When Larson called Rosa after the show to hear the producer’s verdict, she told him it was a tough sell. The producers won’t spend on a show with spaceships and robots. The show was extremely expensive and would probably end up as a commercial disaster. She rejected Superbia and advised Larson to write another piece. One after another, until something sticks.
A Disaster For Things To Change
Susan left Larson. She started a new relationship with another girl and wasn’t returning. His play, on which he worked for eight years, was rejected. Larson was turning 30. He told Michael that his inspiration, Stephen Sondheim, had written his first play at 27, and Larson was not even close to him. He wished to put an end to his struggle and work in a secure job like Michael. Larson said he didn’t have enough time to waste.
When Larson was on the verge of giving up, Michael told him that he was HIV positive. He was the one running out of time and thus advised Larson to do what he really believed in, while he still had time in the world. Shaken by the incident, Larson returned to his apartment, where a new ray of hope-filled him with inspiration.
Stephen Sondheim called Larson and congratulated him on his excellent work on Superbia. The compliments motivated Larson, and he decided to embark on a new adventure, a new musical play about his failure, Tick, Tick… Boom! When Rosa rejected Superbia, she advised Larson to try writing about something he knew. Well, for him, what could have been a better subject than his failures and rejections. Interestingly, Tick, Tick… Boom! is all about Larson’s artistic tragedies.
Larson once noted in his diary, “Why does it take a disaster for things to change.” The tragedies and disasters in Larson’s life motivated him to leave behind Superbia and start anew. The new plays changed his life.
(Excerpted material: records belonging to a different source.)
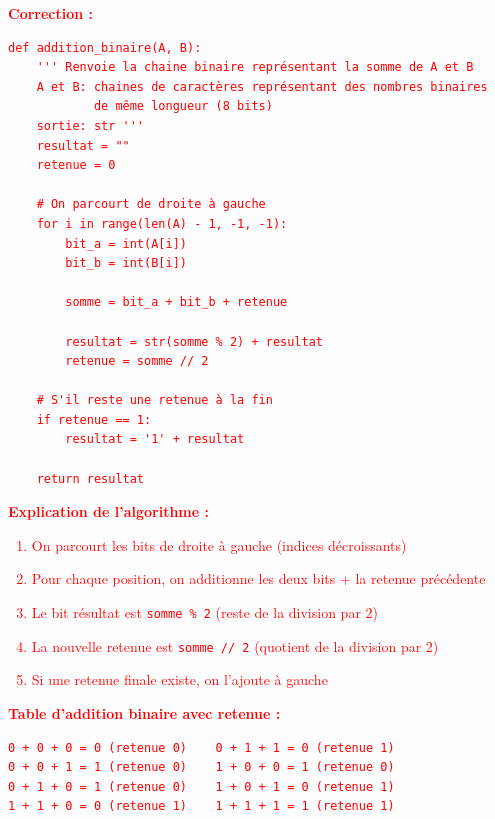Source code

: \documentclass[a4paper,10pt]{report}
\begin{document}
\textcolor{red}{
\textbf{Correction :}
\begin{verbatim}
def addition_binaire(A, B):
    ''' Renvoie la chaine binaire représentant la somme de A et B
    A et B: chaines de caractères représentant des nombres binaires 
            de même longueur (8 bits)
    sortie: str '''
    resultat = ""
    retenue = 0
    
    # On parcourt de droite à gauche
    for i in range(len(A) - 1, -1, -1):
        bit_a = int(A[i])
        bit_b = int(B[i])
        
        somme = bit_a + bit_b + retenue
        
        resultat = str(somme % 2) + resultat
        retenue = somme // 2
    
    # S'il reste une retenue à la fin
    if retenue == 1:
        resultat = '1' + resultat
    
    return resultat
\end{verbatim}

\textbf{Explication de l'algorithme :}
\begin{enumerate}
    \item On parcourt les bits de droite à gauche (indices décroissants)
    \item Pour chaque position, on additionne les deux bits + la retenue précédente
    \item Le bit résultat est \verb|somme % 2| (reste de la division par 2)
    \item La nouvelle retenue est \verb|somme // 2| (quotient de la division par 2)
    \item Si une retenue finale existe, on l'ajoute à gauche
\end{enumerate}

\textbf{Table d'addition binaire avec retenue :}
\begin{verbatim}
0 + 0 + 0 = 0 (retenue 0)    0 + 1 + 1 = 0 (retenue 1)
0 + 0 + 1 = 1 (retenue 0)    1 + 0 + 0 = 1 (retenue 0)
0 + 1 + 0 = 1 (retenue 0)    1 + 0 + 1 = 0 (retenue 1)
1 + 1 + 0 = 0 (retenue 1)    1 + 1 + 1 = 1 (retenue 1)
\end{verbatim}
}
\end{document}
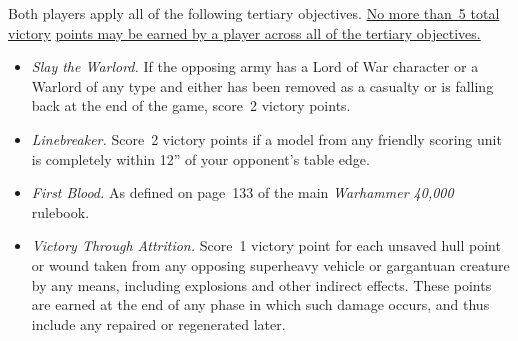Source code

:   Both players apply all of
the following tertiary objectives.  \underline{No more than~5 total
  victory} \underline{points may be earned by a player across all of
  the tertiary objectives.}

\begin{itemize}
\item \textit{Slay the Warlord.}  If the opposing army has a Lord of
  War character or a Warlord of any type and either has been removed
  as a casualty or is falling back at the end of the game, score~2
  victory points.

\item \textit{Linebreaker.}  Score~2 victory points if a model from
  any friendly scoring unit is completely within 12'' of your
  opponent's table edge.

\item \textit{First Blood.}  As defined on page~133 of the main
  \emph{Warhammer 40,000} rulebook.

\item \textit{Victory Through Attrition.}  Score~1 victory point for
  each unsaved hull point or wound taken from any opposing superheavy
  vehicle or gargantuan creature by any means, including explosions
  and other indirect effects.  These points are earned at the end of
  any phase in which such damage occurs, and thus include any repaired
  or regenerated later.
\end{itemize}
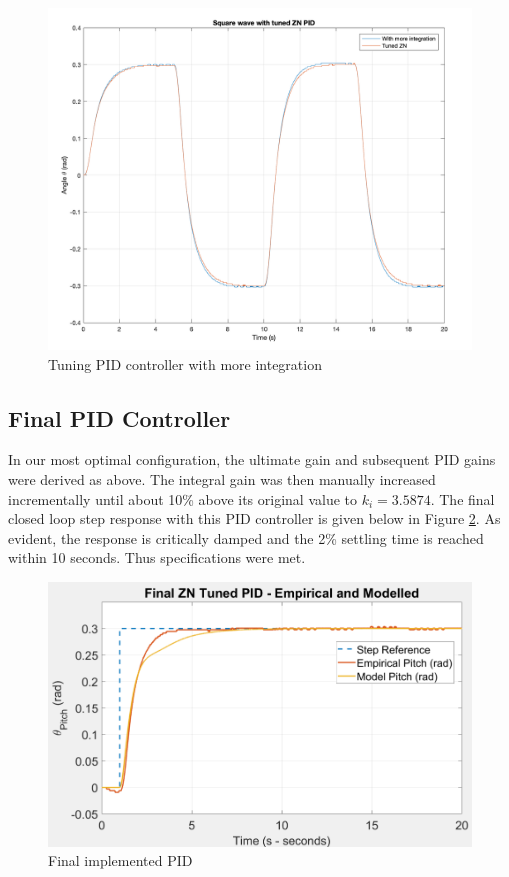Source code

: \documentclass[11pt]{article}
\begin{document}
\begin{figure}[ht!]
    \centering
    \includegraphics[scale=0.5]{W2ZNSquare.png}
    \caption{Tuning PID controller with more integration}
    \label{fig:W2ZNSquare}
\end{figure}

\newpage
\subsection{Final PID Controller}
In our most optimal configuration, the ultimate gain and subsequent PID gains were derived as above. The integral gain was then manually increased incrementally until about 10\% above its original value to $k_i = 3.5874$. The final closed loop step response with this PID controller is given below in Figure \ref{fig:W2FinalPID}. As evident, the response is critically damped and the 2\% settling time is reached within 10 seconds. Thus specifications were met.
\begin{figure}[ht!]
    \centering
    \includegraphics[scale=0.4]{WS2_Final_ZN_B.PNG} %
    \caption{Final implemented PID}
    \label{fig:W2FinalPID}
\end{figure}
\end{document}
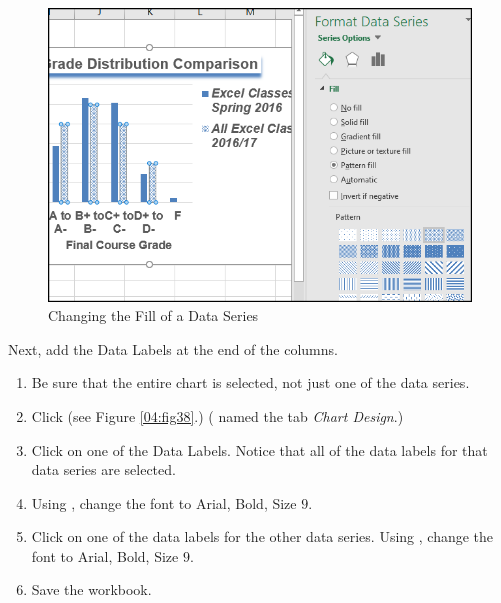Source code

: \begin{figure}[H]
	\centering
	\includegraphics[width=\maxwidth{.95\linewidth}]{gfx/ch04_fig37}
	\caption{Changing the Fill of a Data Series}
	\label{04:fig37}
\end{figure}

Next, add the Data Labels at the end of the columns.

\begin{enumerate}
	\item Be sure that the entire chart is selected, not just one of the data series. 
	\item Click  (see Figure \ref{04:fig38}.) ( named the tab \textit{Chart Design}.)
	\item Click on one of the Data Labels. Notice that all of the data labels for that data series are selected.
	\item Using , change the font to Arial, Bold, Size $ 9 $.
	\item Click on one of the data labels for the other data series. Using , change the font to Arial, Bold, Size $ 9 $.
	\item Save the  workbook.
\end{enumerate}

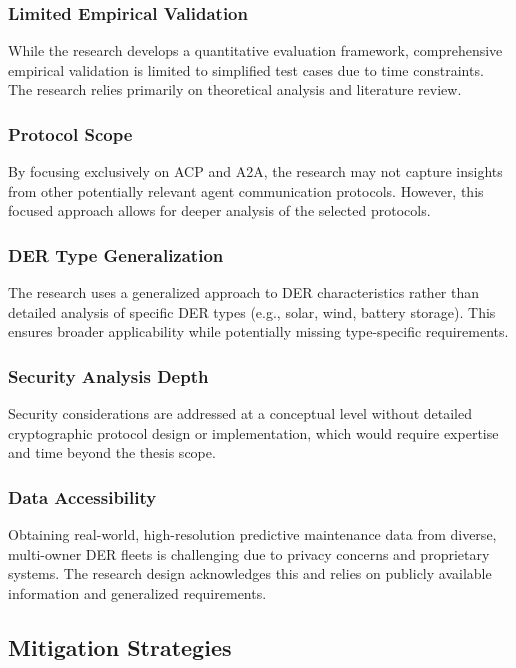 \documentclass[12pt,a4paper]{article}
\begin{document}
\subsubsection{Limited Empirical Validation}
While the research develops a quantitative evaluation framework, comprehensive empirical validation is limited to simplified test cases due to time constraints. The research relies primarily on theoretical analysis and literature review.

\subsubsection{Protocol Scope}
By focusing exclusively on ACP and A2A, the research may not capture insights from other potentially relevant agent communication protocols. However, this focused approach allows for deeper analysis of the selected protocols.

\subsubsection{DER Type Generalization}
The research uses a generalized approach to DER characteristics rather than detailed analysis of specific DER types (e.g., solar, wind, battery storage). This ensures broader applicability while potentially missing type-specific requirements.

\subsubsection{Security Analysis Depth}
Security considerations are addressed at a conceptual level without detailed cryptographic protocol design or implementation, which would require expertise and time beyond the thesis scope.

\subsubsection{Data Accessibility}
Obtaining real-world, high-resolution predictive maintenance data from diverse, multi-owner DER fleets is challenging due to privacy concerns and proprietary systems. The research design acknowledges this and relies on publicly available information and generalized requirements.

\subsection{Mitigation Strategies}
\end{document}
‘Tick, Tick Boom’ Ending, Explained
After a successful run of Tick, Tick, Boom! Larson wrote “Rent,” which ran on Broadway for 12 years and became one of the longest-running shows in Broadway history.
However, Jonathan never got to see the success of Rent. He died before its first public performance. Larson suffered from a sudden aortic aneurysm when he was 35 years old.
The tragedy of being an artist is that sometimes you are born at the wrong time, in the wrong generation. In his lifetime, Van Gogh sold just one painting. He was never famous, and he died in poverty. Today, the money hoarders say he would have been the richest artist in the world. For Jonathan Larson, his play Superbia was futuristic. Today, so many titles are coming out with similar science fiction themes, and producers are ready to invest because it sells. But in the 1990s, no one dared.
Though Larson got the recognition he deserved, it came too late. If someone had trusted in him, or dared to produce his Superbia, he could have given us many more interesting titles to explore. But if an artist’s journey lies in his tragedies, then indeed, Larson lived a great artistic life.
Tick, Tick, Boom! is a 2021 biopic musical drama film directed by debut director Lin-Manuel Miranda. It is based on Jonathan Larson’s play of the same name.